GIVEN INFORMATION Start Marker
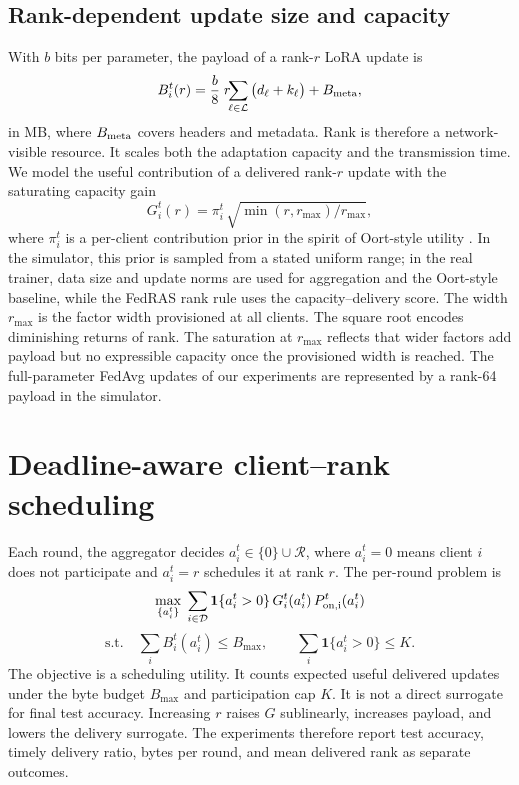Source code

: \documentclass[preprint,12pt]{elsarticle}
\begin{document}
\subsection{Rank-dependent update size and capacity}
With $b$ bits per parameter, the payload of a rank-$r$ LoRA update is
\begin{equation}
B_i^t(r)=\frac{b}{8}\;r\!\!\sum_{\ell\in\mathcal L}\big(d_\ell+k_\ell\big)+B_{\rm meta},
\label{eq:size}
\end{equation}
in MB, where $B_{\rm meta}$ covers headers and metadata. Rank is therefore a network-visible resource. It scales both the adaptation capacity and the transmission time. We model the useful contribution of a delivered rank-$r$ update with the saturating capacity gain
\begin{equation}
G_i^t(r)=\pi_i^t\,\sqrt{\min(r,r_{\max})/r_{\max}},
\label{eq:cap}
\end{equation}
where $\pi_i^t$ is a per-client contribution prior in the spirit of Oort-style utility \cite{oort2021oort}. In the simulator, this prior is sampled from a stated uniform range; in the real trainer, data size and update norms are used for aggregation and the Oort-style baseline, while the FedRAS rank rule uses the capacity--delivery score. The width $r_{\max}$ is the factor width provisioned at all clients. The square root encodes diminishing returns of rank. The saturation at $r_{\max}$ reflects that wider factors add payload but no expressible capacity once the provisioned width is reached. The full-parameter FedAvg updates of our experiments are represented by a rank-64 payload in the simulator.

\section{Deadline-aware client--rank scheduling}
\label{sec:problem}

Each round, the aggregator decides $a_i^t\in\{0\}\cup\mathcal R$, where $a_i^t=0$ means client $i$ does not participate and $a_i^t=r$ schedules it at rank $r$. The per-round problem is
\begin{equation}
\max_{\{a_i^t\}}\;\sum_{i\in\mathcal D}\mathbf 1\{a_i^t>0\}\,G_i^t(a_i^t)\,P_{\rm on,i}^t(a_i^t)
\label{eq:objective}
\end{equation}
\begin{equation}
\text{s.t.}\quad \sum_i B_i^t(a_i^t)\le B_{\max},\qquad \sum_i\mathbf 1\{a_i^t>0\}\le K .
\label{eq:constraints}
\end{equation}
The objective is a scheduling utility. It counts expected useful delivered updates under the byte budget $B_{\max}$ and participation cap $K$. It is not a direct surrogate for final test accuracy. Increasing $r$ raises $G$ sublinearly, increases payload, and lowers the delivery surrogate. The experiments therefore report test accuracy, timely delivery ratio, bytes per round, and mean delivered rank as separate outcomes.
\end{document}

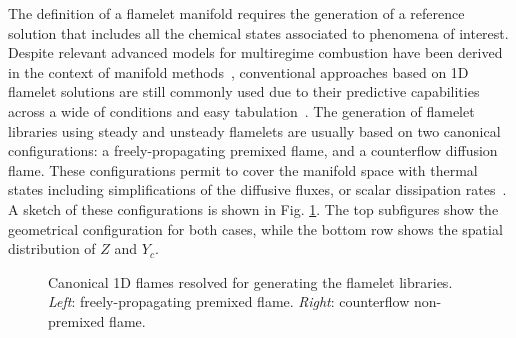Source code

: \documentclass[preprint,12pt,authoryear]{elsarticle}
\begin{document}

The definition of a flamelet manifold requires the generation of a reference solution that includes all the chemical states associated to phenomena of interest. Despite relevant advanced models for multiregime combustion have been derived in the context of manifold methods~\citep{scholtissek_multi-scale_2015,scholtissek_derivation_2020,mueller_physically-derived_2020}, conventional approaches based on 1D flamelet solutions are still commonly used due to their predictive capabilities across a wide of conditions and easy tabulation~\citep{kalbhor_investigation_2024,an_extended_2024}. The generation of flamelet libraries using steady and unsteady flamelets are usually based on two canonical configurations: a freely-propagating premixed flame, and a counterflow diffusion flame. These configurations permit to cover the manifold space with thermal states including simplifications of the diffusive fluxes, or scalar dissipation rates~\citep{mueller_physically-derived_2020}. A sketch of these configurations is shown in Fig. \ref{fig:flames_1D_sketch}. The top subfigures show the geometrical configuration for both cases, while the bottom row shows the spatial distribution of $Z$ and $Y_c$. 

\begin{figure}[h!]
	\centering
	\caption{Canonical 1D flames resolved for generating the flamelet libraries. \textsl{Left}: freely-propagating premixed flame. \textsl{Right}: counterflow non-premixed flame. }
	\label{fig:flames_1D_sketch}
\end{figure}


\end{document}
GIVEN INFORMATION End Marker
Omit the pictures and repeat the rest of the listing verbatim.

Source code

: \documentclass[preprint,12pt]{elsarticle}
\begin{document}
\subsection{Rank-dependent update size and capacity}
With $b$ bits per parameter, the payload of a rank-$r$ LoRA update is
\begin{equation}
B_i^t(r)=\frac{b}{8}\;r\!\!\sum_{\ell\in\mathcal L}\big(d_\ell+k_\ell\big)+B_{\rm meta},
\label{eq:size}
\end{equation}
in MB, where $B_{\rm meta}$ covers headers and metadata. Rank is therefore a network-visible resource. It scales both the adaptation capacity and the transmission time. We model the useful contribution of a delivered rank-$r$ update with the saturating capacity gain
\begin{equation}
G_i^t(r)=\pi_i^t\,\sqrt{\min(r,r_{\max})/r_{\max}},
\label{eq:cap}
\end{equation}
where $\pi_i^t$ is a per-client contribution prior in the spirit of Oort-style utility \cite{oort2021oort}. In the simulator, this prior is sampled from a stated uniform range; in the real trainer, data size and update norms are used for aggregation and the Oort-style baseline, while the FedRAS rank rule uses the capacity--delivery score. The width $r_{\max}$ is the factor width provisioned at all clients. The square root encodes diminishing returns of rank. The saturation at $r_{\max}$ reflects that wider factors add payload but no expressible capacity once the provisioned width is reached. The full-parameter FedAvg updates of our experiments are represented by a rank-64 payload in the simulator.

\section{Deadline-aware client--rank scheduling}
\label{sec:problem}

Each round, the aggregator decides $a_i^t\in\{0\}\cup\mathcal R$, where $a_i^t=0$ means client $i$ does not participate and $a_i^t=r$ schedules it at rank $r$. The per-round problem is
\begin{equation}
\max_{\{a_i^t\}}\;\sum_{i\in\mathcal D}\mathbf 1\{a_i^t>0\}\,G_i^t(a_i^t)\,P_{\rm on,i}^t(a_i^t)
\label{eq:objective}
\end{equation}
\begin{equation}
\text{s.t.}\quad \sum_i B_i^t(a_i^t)\le B_{\max},\qquad \sum_i\mathbf 1\{a_i^t>0\}\le K .
\label{eq:constraints}
\end{equation}
The objective is a scheduling utility. It counts expected useful delivered updates under the byte budget $B_{\max}$ and participation cap $K$. It is not a direct surrogate for final test accuracy. Increasing $r$ raises $G$ sublinearly, increases payload, and lowers the delivery surrogate. The experiments therefore report test accuracy, timely delivery ratio, bytes per round, and mean delivered rank as separate outcomes.
\end{document}

Source code

: \documentclass[preprint,12pt,authoryear]{elsarticle}
\begin{document}

The definition of a flamelet manifold requires the generation of a reference solution that includes all the chemical states associated to phenomena of interest. Despite relevant advanced models for multiregime combustion have been derived in the context of manifold methods~\citep{scholtissek_multi-scale_2015,scholtissek_derivation_2020,mueller_physically-derived_2020}, conventional approaches based on 1D flamelet solutions are still commonly used due to their predictive capabilities across a wide of conditions and easy tabulation~\citep{kalbhor_investigation_2024,an_extended_2024}. The generation of flamelet libraries using steady and unsteady flamelets are usually based on two canonical configurations: a freely-propagating premixed flame, and a counterflow diffusion flame. These configurations permit to cover the manifold space with thermal states including simplifications of the diffusive fluxes, or scalar dissipation rates~\citep{mueller_physically-derived_2020}. A sketch of these configurations is shown in Fig. \ref{fig:flames_1D_sketch}. The top subfigures show the geometrical configuration for both cases, while the bottom row shows the spatial distribution of $Z$ and $Y_c$. 

\begin{figure}[h!]
	\centering
	\caption{Canonical 1D flames resolved for generating the flamelet libraries. \textsl{Left}: freely-propagating premixed flame. \textsl{Right}: counterflow non-premixed flame. }
	\label{fig:flames_1D_sketch}
\end{figure}


\end{document}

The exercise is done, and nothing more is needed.